[Data under study — start]
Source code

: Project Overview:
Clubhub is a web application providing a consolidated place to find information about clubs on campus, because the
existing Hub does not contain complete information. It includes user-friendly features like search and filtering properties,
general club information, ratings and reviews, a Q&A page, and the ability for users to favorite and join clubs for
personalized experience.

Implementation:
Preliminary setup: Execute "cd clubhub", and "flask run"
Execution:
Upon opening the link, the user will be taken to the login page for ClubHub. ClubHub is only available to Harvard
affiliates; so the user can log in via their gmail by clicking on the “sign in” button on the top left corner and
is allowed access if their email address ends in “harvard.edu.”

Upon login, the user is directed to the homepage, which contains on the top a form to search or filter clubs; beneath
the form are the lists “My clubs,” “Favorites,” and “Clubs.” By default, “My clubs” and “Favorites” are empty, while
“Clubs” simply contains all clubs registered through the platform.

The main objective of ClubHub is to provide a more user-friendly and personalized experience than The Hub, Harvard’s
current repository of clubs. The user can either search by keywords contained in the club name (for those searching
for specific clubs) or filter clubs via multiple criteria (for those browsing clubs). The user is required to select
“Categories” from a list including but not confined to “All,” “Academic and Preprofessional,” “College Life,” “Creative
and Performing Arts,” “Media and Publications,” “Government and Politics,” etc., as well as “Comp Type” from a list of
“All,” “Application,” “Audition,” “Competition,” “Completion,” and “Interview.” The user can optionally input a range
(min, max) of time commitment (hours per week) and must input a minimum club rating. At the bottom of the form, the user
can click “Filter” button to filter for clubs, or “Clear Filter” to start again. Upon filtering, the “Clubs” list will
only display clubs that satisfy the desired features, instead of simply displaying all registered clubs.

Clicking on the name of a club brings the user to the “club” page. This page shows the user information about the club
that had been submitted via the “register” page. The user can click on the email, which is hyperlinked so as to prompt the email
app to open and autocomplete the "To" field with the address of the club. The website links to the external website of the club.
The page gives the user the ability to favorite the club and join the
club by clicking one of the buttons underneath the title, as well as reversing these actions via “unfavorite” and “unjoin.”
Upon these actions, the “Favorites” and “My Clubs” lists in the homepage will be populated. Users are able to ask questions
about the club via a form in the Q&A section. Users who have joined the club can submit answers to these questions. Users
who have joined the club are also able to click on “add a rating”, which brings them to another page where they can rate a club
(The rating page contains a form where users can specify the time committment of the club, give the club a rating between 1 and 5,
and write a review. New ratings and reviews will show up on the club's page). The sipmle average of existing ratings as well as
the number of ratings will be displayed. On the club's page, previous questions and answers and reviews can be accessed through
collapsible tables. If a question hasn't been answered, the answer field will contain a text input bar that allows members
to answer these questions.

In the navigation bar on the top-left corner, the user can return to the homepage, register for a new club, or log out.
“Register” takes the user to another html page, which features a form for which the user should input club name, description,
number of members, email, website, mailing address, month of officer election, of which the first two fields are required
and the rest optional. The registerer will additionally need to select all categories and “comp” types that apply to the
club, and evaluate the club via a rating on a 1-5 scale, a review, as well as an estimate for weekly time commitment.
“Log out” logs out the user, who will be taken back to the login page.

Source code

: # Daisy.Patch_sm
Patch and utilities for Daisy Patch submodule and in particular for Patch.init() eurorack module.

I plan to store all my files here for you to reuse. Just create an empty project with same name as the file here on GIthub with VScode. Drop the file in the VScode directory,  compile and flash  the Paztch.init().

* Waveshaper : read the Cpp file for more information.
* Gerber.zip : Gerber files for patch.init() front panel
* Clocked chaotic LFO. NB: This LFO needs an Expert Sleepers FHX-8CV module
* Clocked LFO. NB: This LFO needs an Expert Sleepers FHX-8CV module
[Data under study — finish]
[Your goal] Retype, exactly and in full, the lines above from the one containing "a list including" through the one containing "Upon these actions, the".

[Result of the task]
“Categories” from a list including but not confined to “All,” “Academic and Preprofessional,” “College Life,” “Creative
and Performing Arts,” “Media and Publications,” “Government and Politics,” etc., as well as “Comp Type” from a list of
“All,” “Application,” “Audition,” “Competition,” “Completion,” and “Interview.” The user can optionally input a range
(min, max) of time commitment (hours per week) and must input a minimum club rating. At the bottom of the form, the user
can click “Filter” button to filter for clubs, or “Clear Filter” to start again. Upon filtering, the “Clubs” list will
only display clubs that satisfy the desired features, instead of simply displaying all registered clubs.

Clicking on the name of a club brings the user to the “club” page. This page shows the user information about the club
that had been submitted via the “register” page. The user can click on the email, which is hyperlinked so as to prompt the email
app to open and autocomplete the "To" field with the address of the club. The website links to the external website of the club.
The page gives the user the ability to favorite the club and join the
club by clicking one of the buttons underneath the title, as well as reversing these actions via “unfavorite” and “unjoin.”
Upon these actions, the “Favorites” and “My Clubs” lists in the homepage will be populated. Users are able to ask questions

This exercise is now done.